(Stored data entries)

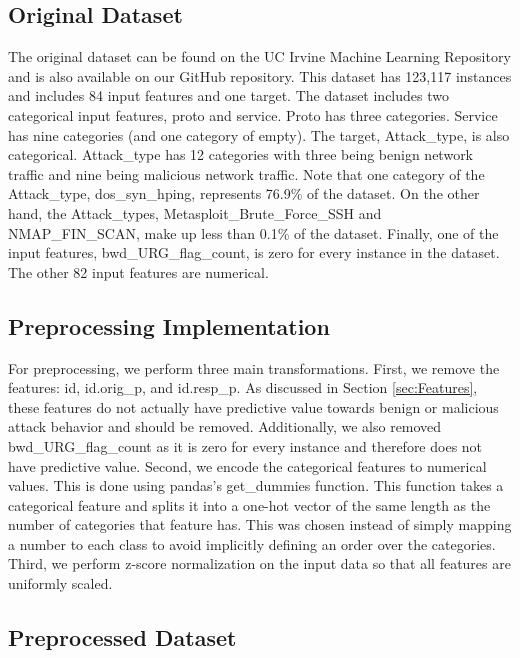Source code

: \documentclass[11pt]{article}
\begin{document}
\subsection{Original Dataset}

The original dataset can be found on the UC Irvine Machine Learning Repository \citep{ref2} and is also available on our GitHub repository. This dataset has 123,117 instances and includes 84 input features and one target. The dataset includes two categorical input features, proto and service. Proto has three categories. Service has nine categories (and one category of empty). The target, Attack\_type, is also categorical. Attack\_type has 12 categories with three being benign network traffic and nine being malicious network traffic. Note that one category of the Attack\_type, dos\_syn\_hping, represents 76.9\% of the dataset. On the other hand, the Attack\_types, Metasploit\_Brute\_Force\_SSH and NMAP\_FIN\_SCAN, make up less than 0.1\% of the dataset. Finally, one of the input features, bwd\_URG\_flag\_count, is zero for every instance in the dataset. The other 82 input features are numerical.

\subsection{Preprocessing Implementation}
\label{sec:Preprocessing}

For preprocessing, we perform three main transformations. First, we remove the features: id, id.orig\_p, and id.resp\_p. As discussed in Section \ref{sec:Features}, these features do not actually have predictive value towards benign or malicious attack behavior and should be removed. Additionally, we also removed bwd\_URG\_flag\_count as it is zero for every instance and therefore does not have predictive value. Second, we encode the categorical features to numerical values. This is done using pandas’s get\_dummies function. This function takes a categorical feature and splits it into a one-hot vector of the same length as the number of categories that feature has. This was chosen instead of simply mapping a number to each class to avoid implicitly defining an order over the categories. Third, we perform z-score normalization on the input data so that all features are uniformly scaled.

\subsection{Preprocessed Dataset}
\end{document}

What needs to be done: Of the lines above, show those in which "subsection" appears.

Response to the task:
\subsection{Original Dataset}
\subsection{Preprocessing Implementation}
\subsection{Preprocessed Dataset}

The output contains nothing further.